Les proches de Jérémie, de confession juive et porteur d’un léger handicap, attendent ce rendez-vous judiciaire avec impatience. « Mes clients espèrent que justice sera faite. Sans cette rencontre tragique, Jérémie serait encore vivant. Ils veulent que les accusés soient condamnés en raison de la gravité des actes commis », précise leur avocat, Me Franck Serfati, à 20 Minutes.

L’accusé principal fait face à des accusations de « violences ayant entraîné la mort sans intention de la donner », et risquerait jusqu’à 20 ans de réclusion criminelle. Me Kamel Derouiche, son avocat, a choisi de ne pas commenter avant l’audience. L’autre accusé, quant à lui, est jugé pour « violences en réunion sans incapacité commise en état de récidive légale », encourant 6 ans d’emprisonnement. Son avocat, Me Lucas Minkowski, n’a pas répondu à nos demandes.

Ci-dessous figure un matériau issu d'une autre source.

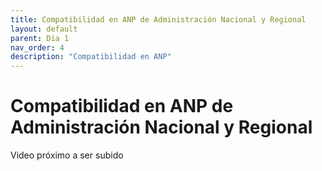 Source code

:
 ```yaml
---
title: Compatibilidad en ANP de Administración Nacional y Regional
layout: default
parent: Día 1
nav_order: 4
description: "Compatibilidad en ANP"
---
```


# Compatibilidad en ANP de Administración Nacional y Regional

Video próximo a ser subido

« Échapper à ses agresseurs »

Les faits se sont produits le 16 février 2022, avenue Jean Jaurès, à Bobigny, vers 20 heures. Cette scène a été en partie filmée par un témoin, et la vidéo a circulé sur les réseaux sociaux. On y voit une dizaine de personnes entourant la victime près d’un immeuble. À sa sortie, Jérémie Cohen est immédiatement frappé par deux agresseurs. « Ils l’ont massacré, il a été passé à tabac, souligne Me Serfati. Avec son handicap, il ne se battait jamais. C’était un garçon docile, incapable de se défendre. Ils étaient une quinzaine contre un homme inoffensif. »

La victime parvient à s’enfuir et court entre les voitures vers les rails où le tramway, circulant à 35 km/h, le percute quelques secondes plus tard. Il décédera quelques heures après l’impact. « Sa course vers les voies du tramway est clairement la conséquence immédiate des violences qu’il subissait », soulignent les magistrates dans leur ordonnance de mise en accusation.

Des zones d’ombre

Les deux hommes, sachant qu’ils étaient recherchés, se sont présentés d’eux-mêmes aux services de police. Très vite, l’hypothèse d’une agression antisémite, relayée par certains politiques d’extrême droite, a été écartée. Cependant, plusieurs zones d’ombre subsistent. Quelle était la raison de la présence de la victime à Bobigny ce soir-là ? « Il habitait dans le 93, ce n’était pas un habitué de ce quartier », précise simplement Me Serfati.

Les raisons qui ont motivé les accusés à se déchaîner restent floues. Selon leurs dires, Jérémie Cohen se serait masturbé près d’une mère de famille et aurait ensuite agressé sexuellement la petite amie de l’un d’eux. Ils auraient alors décidé de le frapper afin de le « mettre hors d’état de nuire ». Une seconde altercation, celle qui a été filmée, aurait eu lieu peu après.

« Il n’a pu agresser personne »

« Jérémie était tout sauf un jeune homme violent. Il n’a pu agresser qui que ce soit, ni les accusés, ni une quelconque copine. Il n’avait ni la capacité physique ni mentale. Aucune action déplacée de sa part n’a été prouvée », déclare l’avocat des proches de la victime, mettant en avant des « contradictions » dans le récit des accusés. Le verdict est attendu pour le 23 février.